핵심 개념
Fused Convolutional Modules (FCMs) significantly reduce the memory access bottleneck of depthwise and pointwise convolutions, leading to low-latency and energy-efficient execution on GPUs.
초록
The paper explores fusing depthwise (DW) and pointwise (PW) convolutions to overcome the memory access bottleneck on GPUs. It proposes Fused Convolutional Modules (FCMs), a set of novel fused GPU kernels that combine DW and PW convolutions. FCMs reduce the global memory accesses of these convolutions, improving execution time and energy efficiency.
The paper also introduces FusePlanner, which consists of cost models to estimate the global memory accesses of DW, PW, and FCM kernels given GPU characteristics.
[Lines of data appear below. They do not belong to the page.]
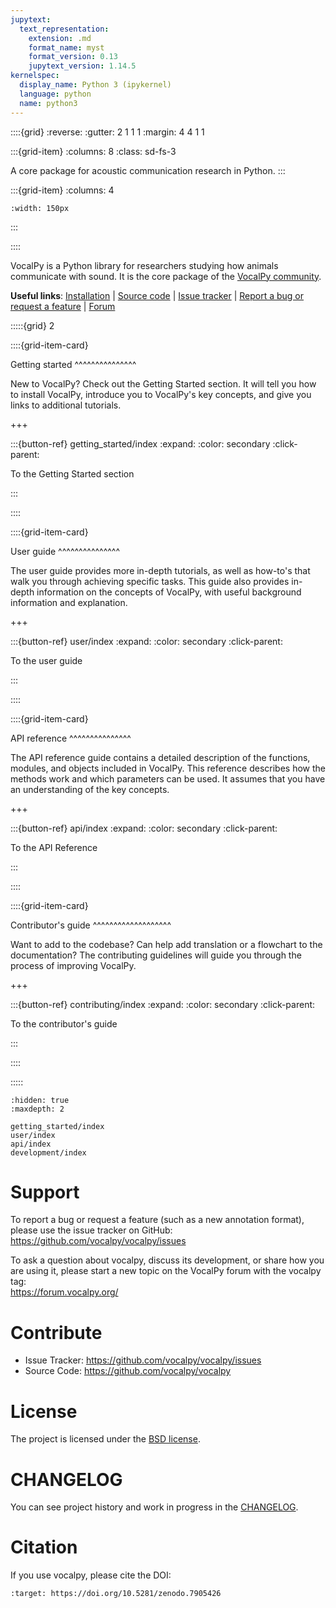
 ```yaml
---
jupytext:
  text_representation:
    extension: .md
    format_name: myst
    format_version: 0.13
    jupytext_version: 1.14.5
kernelspec:
  display_name: Python 3 (ipykernel)
  language: python
  name: python3
---
```


::::{grid}
:reverse:
:gutter: 2 1 1 1
:margin: 4 4 1 1

:::{grid-item}
:columns: 8
:class: sd-fs-3

A core package for acoustic communication research in Python.
:::

:::{grid-item}
:columns: 4

```{image} ./_static/vocalpy-secondary.png
:width: 150px
```
:::

::::

VocalPy is a Python library for researchers studying how animals communicate with sound.
It is the core package of the [VocalPy community](http://www.vocalpy.org/).

**Useful links**:
[Installation](installation) | 
[Source code](https://github.com/vocalpy/vocalpy) | 
[Issue tracker](https://github.com/vocalpy/vocalpy/issues) |
[Report a bug or request a feature](https://github.com/vocalpy/vocalpy/issues/new/choose) | 
[Forum](https://forum.vocalpy.org/)

:::::{grid} 2

::::{grid-item-card}

Getting started
^^^^^^^^^^^^^^^

New to VocalPy? Check out the Getting Started section. 
It will tell you how to install VocalPy, 
introduce you to VocalPy's key concepts,
and give you links to additional tutorials.

+++

:::{button-ref} getting_started/index
:expand:
:color: secondary
:click-parent:

To the Getting Started section

:::

::::

::::{grid-item-card}

User guide
^^^^^^^^^^^^^^^

The user guide provides more in-depth tutorials, 
as well as how-to's that walk you through achieving specific tasks.
This guide also provides in-depth information on the
concepts of VocalPy, with useful background information and explanation.

+++

:::{button-ref} user/index
:expand:
:color: secondary
:click-parent:

To the user guide

:::

::::

::::{grid-item-card}

API reference
^^^^^^^^^^^^^^^

The API reference guide contains a detailed description of the functions,
modules, and objects included in VocalPy. This reference describes how the
methods work and which parameters can be used. It assumes that you have an
understanding of the key concepts.

+++

:::{button-ref} api/index
:expand:
:color: secondary
:click-parent:

To the API Reference

:::

::::

::::{grid-item-card}

Contributor's guide
^^^^^^^^^^^^^^^^^^^

Want to add to the codebase? Can help add translation or a flowchart to the
documentation? The contributing guidelines will guide you through the
process of improving VocalPy.

+++

:::{button-ref} contributing/index
:expand:
:color: secondary
:click-parent:

To the contributor's guide

:::

::::

:::::

```{toctree}
:hidden: true
:maxdepth: 2

getting_started/index
user/index
api/index
development/index
```

# Support

To report a bug or request a feature (such as a new annotation format), 
please use the issue tracker on GitHub:  
<https://github.com/vocalpy/vocalpy/issues>

To ask a question about vocalpy, discuss its development, 
or share how you are using it, 
please start a new topic on the VocalPy forum 
with the vocalpy tag:  
<https://forum.vocalpy.org/>

# Contribute

- Issue Tracker: <https://github.com/vocalpy/vocalpy/issues>
- Source Code: <https://github.com/vocalpy/vocalpy>

# License

The project is licensed under the
[BSD license](https://github.com/vocalpy/vocalpy/blob/master/LICENSE).

# CHANGELOG

You can see project history and work in progress in the
[CHANGELOG](https://github.com/vocalpy/vocalpy/blob/main/doc/CHANGELOG.md).

# Citation

If you use vocalpy, please cite the DOI:

```{image} https://zenodo.org/badge/DOI/10.5281/zenodo.7905426.svg
:target: https://doi.org/10.5281/zenodo.7905426
```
FusePlanner decides which layers benefit from fusion and the optimal FCM parameters to minimize global memory accesses.
The evaluation on three GPUs using representative CNNs and ViTs shows that FCMs achieve up to 3.7x speedup over cuDNN and save up to 83% of the global memory accesses compared to cuDNN. End-to-end implementations of four CNNs using the proposed kernels achieve up to 1.8x speedup compared to TVM implementations and save up to two-thirds of the energy per inference.
통계
Fused Convolutional Modules (FCMs) achieve up to 3.7x speedup over cuDNN.
FCMs save up to 83% of the global memory accesses compared to cuDNN.
End-to-end implementations of four CNNs using the proposed kernels achieve up to 1.8x speedup compared to TVM implementations.
End-to-end implementations of four CNNs using the proposed kernels save up to two-thirds of the energy per inference compared to TVM implementations.
인용구
"Fused Convolutional Modules (FCMs) significantly reduce pointwise and depthwise convolutions memory accesses, improving execution time and energy efficiency."
"FCMs achieve up to 3.7x speedup over cuDNN and save up to 83% of the global memory accesses compared to cuDNN."
"End-to-end implementations of four CNNs using the proposed kernels achieve up to 1.8x speedup compared to TVM implementations and save up to two-thirds of the energy per inference."